**Exercise objective:** Every line in the data below that holds "fighting" should be found and copied.

**Raw data:**
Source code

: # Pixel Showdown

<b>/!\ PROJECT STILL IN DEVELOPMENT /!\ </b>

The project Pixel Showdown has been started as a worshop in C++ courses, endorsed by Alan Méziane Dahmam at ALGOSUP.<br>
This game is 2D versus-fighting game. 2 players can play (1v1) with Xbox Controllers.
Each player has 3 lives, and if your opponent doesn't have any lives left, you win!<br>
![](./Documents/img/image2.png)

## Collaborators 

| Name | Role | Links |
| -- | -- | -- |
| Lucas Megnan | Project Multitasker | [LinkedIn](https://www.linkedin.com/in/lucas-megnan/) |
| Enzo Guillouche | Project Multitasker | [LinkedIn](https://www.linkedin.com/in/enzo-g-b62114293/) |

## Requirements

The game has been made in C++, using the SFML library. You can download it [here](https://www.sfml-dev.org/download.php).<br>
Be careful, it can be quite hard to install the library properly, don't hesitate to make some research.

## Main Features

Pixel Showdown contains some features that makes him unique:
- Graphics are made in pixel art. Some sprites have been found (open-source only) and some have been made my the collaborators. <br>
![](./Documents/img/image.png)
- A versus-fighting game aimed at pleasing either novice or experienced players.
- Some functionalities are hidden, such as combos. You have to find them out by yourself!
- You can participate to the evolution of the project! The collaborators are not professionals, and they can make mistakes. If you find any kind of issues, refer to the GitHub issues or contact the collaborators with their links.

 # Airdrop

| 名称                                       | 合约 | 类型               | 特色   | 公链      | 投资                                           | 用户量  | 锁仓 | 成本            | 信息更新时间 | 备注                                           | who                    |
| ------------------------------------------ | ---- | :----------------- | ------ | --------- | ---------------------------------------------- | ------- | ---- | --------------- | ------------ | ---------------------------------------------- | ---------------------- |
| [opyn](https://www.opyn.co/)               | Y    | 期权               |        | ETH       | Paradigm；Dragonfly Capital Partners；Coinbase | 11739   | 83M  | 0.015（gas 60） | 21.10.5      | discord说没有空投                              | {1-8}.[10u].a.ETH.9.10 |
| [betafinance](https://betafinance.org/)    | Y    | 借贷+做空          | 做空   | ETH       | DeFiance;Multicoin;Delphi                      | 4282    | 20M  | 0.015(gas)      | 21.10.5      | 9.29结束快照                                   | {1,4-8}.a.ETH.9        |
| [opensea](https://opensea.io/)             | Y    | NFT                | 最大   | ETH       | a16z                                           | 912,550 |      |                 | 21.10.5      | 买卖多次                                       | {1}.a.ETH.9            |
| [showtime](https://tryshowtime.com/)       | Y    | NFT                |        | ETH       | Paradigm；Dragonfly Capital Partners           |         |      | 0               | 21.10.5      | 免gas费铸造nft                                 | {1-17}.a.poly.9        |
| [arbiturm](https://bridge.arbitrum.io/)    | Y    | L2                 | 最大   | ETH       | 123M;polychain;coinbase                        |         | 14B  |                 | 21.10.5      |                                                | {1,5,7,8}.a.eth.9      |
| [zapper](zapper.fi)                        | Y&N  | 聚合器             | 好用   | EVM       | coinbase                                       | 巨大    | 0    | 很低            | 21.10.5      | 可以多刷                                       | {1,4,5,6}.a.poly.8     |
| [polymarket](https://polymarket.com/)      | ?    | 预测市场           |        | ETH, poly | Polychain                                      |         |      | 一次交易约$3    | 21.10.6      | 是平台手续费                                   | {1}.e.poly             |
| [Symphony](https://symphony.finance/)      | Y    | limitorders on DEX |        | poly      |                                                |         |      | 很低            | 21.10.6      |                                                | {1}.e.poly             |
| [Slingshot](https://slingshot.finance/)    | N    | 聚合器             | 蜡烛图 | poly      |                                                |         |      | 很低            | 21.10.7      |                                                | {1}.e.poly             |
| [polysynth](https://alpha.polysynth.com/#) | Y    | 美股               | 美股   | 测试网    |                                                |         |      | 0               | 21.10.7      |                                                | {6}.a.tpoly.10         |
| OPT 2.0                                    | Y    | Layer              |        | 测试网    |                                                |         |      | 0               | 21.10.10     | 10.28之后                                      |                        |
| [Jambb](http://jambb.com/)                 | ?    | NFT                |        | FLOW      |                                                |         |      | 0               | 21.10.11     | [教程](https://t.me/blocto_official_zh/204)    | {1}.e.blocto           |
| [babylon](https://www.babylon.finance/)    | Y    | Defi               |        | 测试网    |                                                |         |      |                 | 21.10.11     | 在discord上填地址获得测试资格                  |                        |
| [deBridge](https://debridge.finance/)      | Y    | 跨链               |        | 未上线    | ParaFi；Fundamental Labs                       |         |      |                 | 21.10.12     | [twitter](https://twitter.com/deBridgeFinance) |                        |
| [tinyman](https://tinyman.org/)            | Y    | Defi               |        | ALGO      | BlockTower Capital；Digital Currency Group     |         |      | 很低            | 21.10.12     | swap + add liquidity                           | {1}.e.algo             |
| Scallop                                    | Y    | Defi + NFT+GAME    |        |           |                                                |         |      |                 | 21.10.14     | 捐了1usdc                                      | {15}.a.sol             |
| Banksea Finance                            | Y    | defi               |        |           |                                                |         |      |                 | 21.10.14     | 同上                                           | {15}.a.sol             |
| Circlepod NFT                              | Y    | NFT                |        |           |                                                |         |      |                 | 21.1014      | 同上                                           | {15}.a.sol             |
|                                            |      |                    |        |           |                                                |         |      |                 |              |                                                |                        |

**Task response:**
This game is 2D versus-fighting game. 2 players can play (1v1) with Xbox Controllers.
- A versus-fighting game aimed at pleasing either novice or experienced players.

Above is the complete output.